__What you have to do__: Read the lines below, and copy any that contain the string "date".

__Data provided__:

§ §

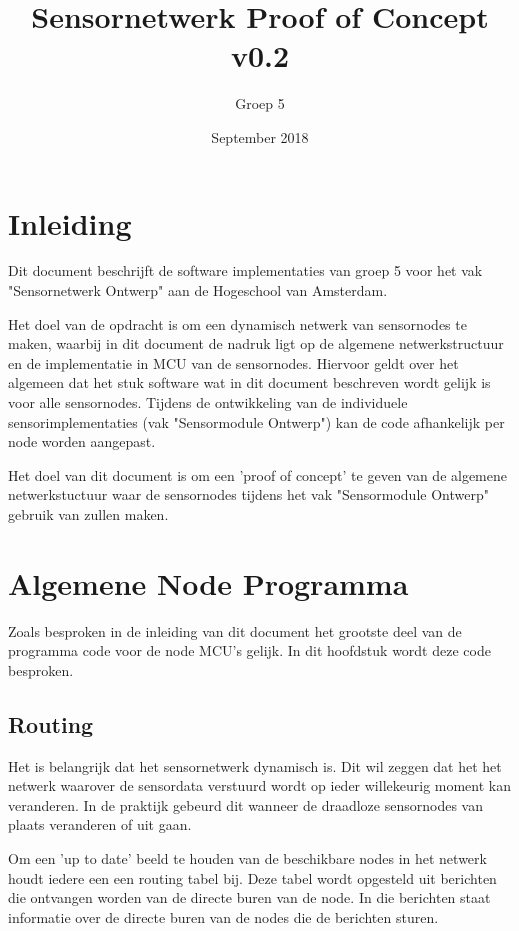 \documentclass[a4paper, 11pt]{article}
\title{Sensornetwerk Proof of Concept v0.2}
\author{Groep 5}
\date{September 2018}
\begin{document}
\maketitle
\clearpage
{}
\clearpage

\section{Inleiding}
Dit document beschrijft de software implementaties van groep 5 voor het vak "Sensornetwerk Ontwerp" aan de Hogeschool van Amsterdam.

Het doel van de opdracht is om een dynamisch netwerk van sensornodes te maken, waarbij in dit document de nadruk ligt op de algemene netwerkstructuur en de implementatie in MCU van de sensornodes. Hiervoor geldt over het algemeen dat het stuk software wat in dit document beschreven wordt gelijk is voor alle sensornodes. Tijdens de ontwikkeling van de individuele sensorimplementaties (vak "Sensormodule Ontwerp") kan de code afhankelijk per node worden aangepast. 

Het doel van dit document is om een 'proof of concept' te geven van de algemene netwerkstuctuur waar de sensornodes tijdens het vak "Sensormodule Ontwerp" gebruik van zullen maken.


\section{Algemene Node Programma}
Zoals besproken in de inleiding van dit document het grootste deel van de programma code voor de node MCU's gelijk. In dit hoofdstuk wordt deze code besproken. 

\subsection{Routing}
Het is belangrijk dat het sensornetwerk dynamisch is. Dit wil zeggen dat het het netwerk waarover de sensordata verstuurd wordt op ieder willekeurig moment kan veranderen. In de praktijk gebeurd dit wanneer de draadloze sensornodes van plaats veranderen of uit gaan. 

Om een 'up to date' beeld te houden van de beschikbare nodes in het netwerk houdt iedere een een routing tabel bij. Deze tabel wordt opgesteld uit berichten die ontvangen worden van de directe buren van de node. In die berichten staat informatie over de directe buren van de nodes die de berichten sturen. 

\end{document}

§ §

__Written answer__:
\date{September 2018}
Om een 'up to date' beeld te houden van de beschikbare nodes in het netwerk houdt iedere een een routing tabel bij. Deze tabel wordt opgesteld uit berichten die ontvangen worden van de directe buren van de node. In die berichten staat informatie over de directe buren van de nodes die de berichten sturen. 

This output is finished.